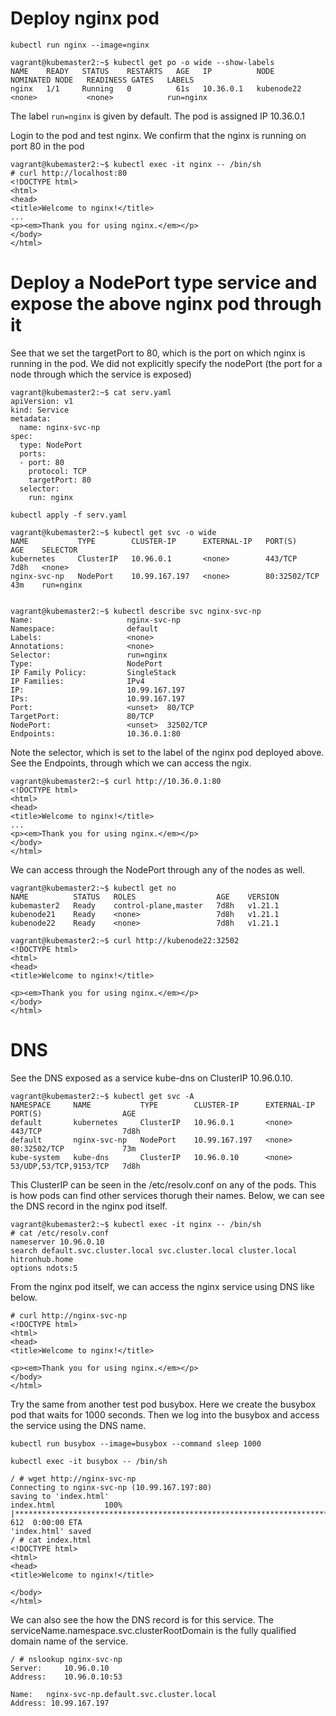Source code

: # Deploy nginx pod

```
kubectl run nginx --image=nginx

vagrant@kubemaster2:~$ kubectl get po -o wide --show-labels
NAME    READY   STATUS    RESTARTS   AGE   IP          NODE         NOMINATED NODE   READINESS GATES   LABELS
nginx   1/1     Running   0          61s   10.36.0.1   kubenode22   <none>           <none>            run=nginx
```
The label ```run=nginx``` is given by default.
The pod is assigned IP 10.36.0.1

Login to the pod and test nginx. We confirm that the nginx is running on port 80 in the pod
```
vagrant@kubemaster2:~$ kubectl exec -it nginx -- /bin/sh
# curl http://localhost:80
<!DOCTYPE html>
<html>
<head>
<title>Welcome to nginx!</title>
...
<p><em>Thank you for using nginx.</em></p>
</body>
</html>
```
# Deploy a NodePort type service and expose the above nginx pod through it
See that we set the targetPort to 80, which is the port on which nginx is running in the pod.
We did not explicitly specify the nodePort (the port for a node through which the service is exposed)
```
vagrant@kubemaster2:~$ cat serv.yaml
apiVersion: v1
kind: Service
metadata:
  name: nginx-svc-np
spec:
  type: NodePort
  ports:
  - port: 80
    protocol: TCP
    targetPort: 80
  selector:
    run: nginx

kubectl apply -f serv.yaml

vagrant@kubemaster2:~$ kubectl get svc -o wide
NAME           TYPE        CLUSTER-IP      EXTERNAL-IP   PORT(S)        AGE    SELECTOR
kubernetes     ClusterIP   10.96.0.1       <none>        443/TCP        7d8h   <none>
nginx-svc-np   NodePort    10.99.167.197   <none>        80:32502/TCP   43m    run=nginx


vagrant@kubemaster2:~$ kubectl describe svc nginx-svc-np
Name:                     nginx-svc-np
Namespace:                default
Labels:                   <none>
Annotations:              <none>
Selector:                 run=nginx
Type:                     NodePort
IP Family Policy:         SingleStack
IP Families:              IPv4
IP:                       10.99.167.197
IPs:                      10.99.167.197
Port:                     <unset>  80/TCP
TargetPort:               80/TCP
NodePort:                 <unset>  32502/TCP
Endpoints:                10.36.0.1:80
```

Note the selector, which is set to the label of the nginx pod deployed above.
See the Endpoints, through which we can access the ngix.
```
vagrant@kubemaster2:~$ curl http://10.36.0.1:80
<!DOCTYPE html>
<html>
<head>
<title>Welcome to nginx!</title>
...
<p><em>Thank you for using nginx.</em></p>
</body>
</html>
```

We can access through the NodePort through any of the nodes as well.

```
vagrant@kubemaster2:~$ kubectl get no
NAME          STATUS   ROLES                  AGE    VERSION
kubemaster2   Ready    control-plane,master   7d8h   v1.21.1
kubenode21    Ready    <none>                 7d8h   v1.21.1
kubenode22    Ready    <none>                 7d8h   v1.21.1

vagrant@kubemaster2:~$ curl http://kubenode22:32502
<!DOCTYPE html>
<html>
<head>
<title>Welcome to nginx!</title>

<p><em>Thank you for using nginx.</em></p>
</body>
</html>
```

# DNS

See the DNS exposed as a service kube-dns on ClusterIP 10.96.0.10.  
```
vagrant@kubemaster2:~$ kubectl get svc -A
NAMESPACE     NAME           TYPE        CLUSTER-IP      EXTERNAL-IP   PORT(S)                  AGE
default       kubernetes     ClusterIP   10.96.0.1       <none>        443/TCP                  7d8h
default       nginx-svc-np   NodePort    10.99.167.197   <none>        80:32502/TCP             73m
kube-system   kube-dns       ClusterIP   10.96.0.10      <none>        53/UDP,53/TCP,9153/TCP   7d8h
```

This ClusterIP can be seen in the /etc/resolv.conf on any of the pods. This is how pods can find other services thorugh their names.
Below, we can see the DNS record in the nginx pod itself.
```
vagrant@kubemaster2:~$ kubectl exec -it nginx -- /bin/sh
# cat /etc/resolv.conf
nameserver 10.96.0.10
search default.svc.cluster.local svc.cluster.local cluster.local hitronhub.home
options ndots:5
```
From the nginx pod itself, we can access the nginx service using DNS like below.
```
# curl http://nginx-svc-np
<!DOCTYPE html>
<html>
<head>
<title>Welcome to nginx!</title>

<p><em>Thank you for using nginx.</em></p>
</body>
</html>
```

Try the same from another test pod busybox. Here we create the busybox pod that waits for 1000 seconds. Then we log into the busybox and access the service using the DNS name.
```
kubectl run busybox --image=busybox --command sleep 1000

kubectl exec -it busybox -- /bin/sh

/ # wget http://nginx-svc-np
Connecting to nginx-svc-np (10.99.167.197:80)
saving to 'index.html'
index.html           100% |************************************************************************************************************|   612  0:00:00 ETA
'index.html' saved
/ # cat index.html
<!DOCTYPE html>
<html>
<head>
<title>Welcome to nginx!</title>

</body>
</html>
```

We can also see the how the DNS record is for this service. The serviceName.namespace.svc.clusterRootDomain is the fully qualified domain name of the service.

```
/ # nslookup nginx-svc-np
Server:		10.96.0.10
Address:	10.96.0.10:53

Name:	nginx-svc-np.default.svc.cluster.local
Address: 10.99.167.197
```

· · · · ·

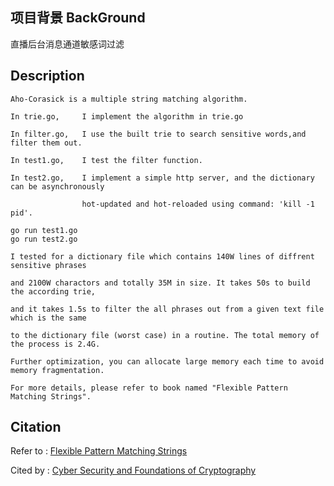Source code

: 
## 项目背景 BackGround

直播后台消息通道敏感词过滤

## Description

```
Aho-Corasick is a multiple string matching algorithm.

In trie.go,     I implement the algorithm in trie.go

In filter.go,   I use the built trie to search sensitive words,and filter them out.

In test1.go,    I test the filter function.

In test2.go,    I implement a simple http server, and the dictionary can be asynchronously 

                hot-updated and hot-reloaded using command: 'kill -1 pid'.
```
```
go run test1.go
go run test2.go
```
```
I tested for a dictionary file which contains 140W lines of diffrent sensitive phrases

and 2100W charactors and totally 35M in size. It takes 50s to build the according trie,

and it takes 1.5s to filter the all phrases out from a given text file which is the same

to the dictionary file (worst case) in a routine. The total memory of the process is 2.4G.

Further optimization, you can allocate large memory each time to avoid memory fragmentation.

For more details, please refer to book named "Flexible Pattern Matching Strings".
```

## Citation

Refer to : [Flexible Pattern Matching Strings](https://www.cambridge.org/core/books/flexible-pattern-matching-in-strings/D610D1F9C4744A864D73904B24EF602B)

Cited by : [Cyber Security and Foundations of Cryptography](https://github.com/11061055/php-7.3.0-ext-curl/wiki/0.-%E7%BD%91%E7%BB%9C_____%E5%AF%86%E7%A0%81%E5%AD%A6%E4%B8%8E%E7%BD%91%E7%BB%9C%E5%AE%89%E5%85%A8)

· · · · ·

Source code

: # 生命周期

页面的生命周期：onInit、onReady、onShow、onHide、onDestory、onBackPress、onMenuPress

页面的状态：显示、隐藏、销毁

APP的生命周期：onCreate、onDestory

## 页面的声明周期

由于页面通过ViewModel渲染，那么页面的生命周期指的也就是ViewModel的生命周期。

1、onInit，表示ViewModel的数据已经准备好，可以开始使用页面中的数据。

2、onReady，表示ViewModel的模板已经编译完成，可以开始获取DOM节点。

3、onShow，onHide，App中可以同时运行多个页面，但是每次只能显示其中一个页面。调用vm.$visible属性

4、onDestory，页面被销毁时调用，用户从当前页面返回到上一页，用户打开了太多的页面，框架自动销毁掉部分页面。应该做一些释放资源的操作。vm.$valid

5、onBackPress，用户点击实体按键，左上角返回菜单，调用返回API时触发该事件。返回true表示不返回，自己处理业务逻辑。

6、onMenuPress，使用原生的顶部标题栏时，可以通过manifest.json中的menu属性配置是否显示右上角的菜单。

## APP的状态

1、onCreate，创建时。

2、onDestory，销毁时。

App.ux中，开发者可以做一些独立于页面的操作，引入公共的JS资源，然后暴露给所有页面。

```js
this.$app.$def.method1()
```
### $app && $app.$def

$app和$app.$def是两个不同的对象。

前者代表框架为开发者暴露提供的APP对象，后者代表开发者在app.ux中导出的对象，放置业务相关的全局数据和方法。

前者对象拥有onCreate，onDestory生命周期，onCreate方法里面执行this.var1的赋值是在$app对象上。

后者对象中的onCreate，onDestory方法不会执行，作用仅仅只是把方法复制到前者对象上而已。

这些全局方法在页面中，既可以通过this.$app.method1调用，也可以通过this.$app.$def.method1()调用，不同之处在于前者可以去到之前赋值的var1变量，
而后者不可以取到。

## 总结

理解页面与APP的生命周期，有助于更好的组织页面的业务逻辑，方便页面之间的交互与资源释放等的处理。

· · · · ·

WHAT IS NEEDED
Check each line in the listing above for the string "same", then report how many lines contain it, with no other text.

ANSWER SECTION
2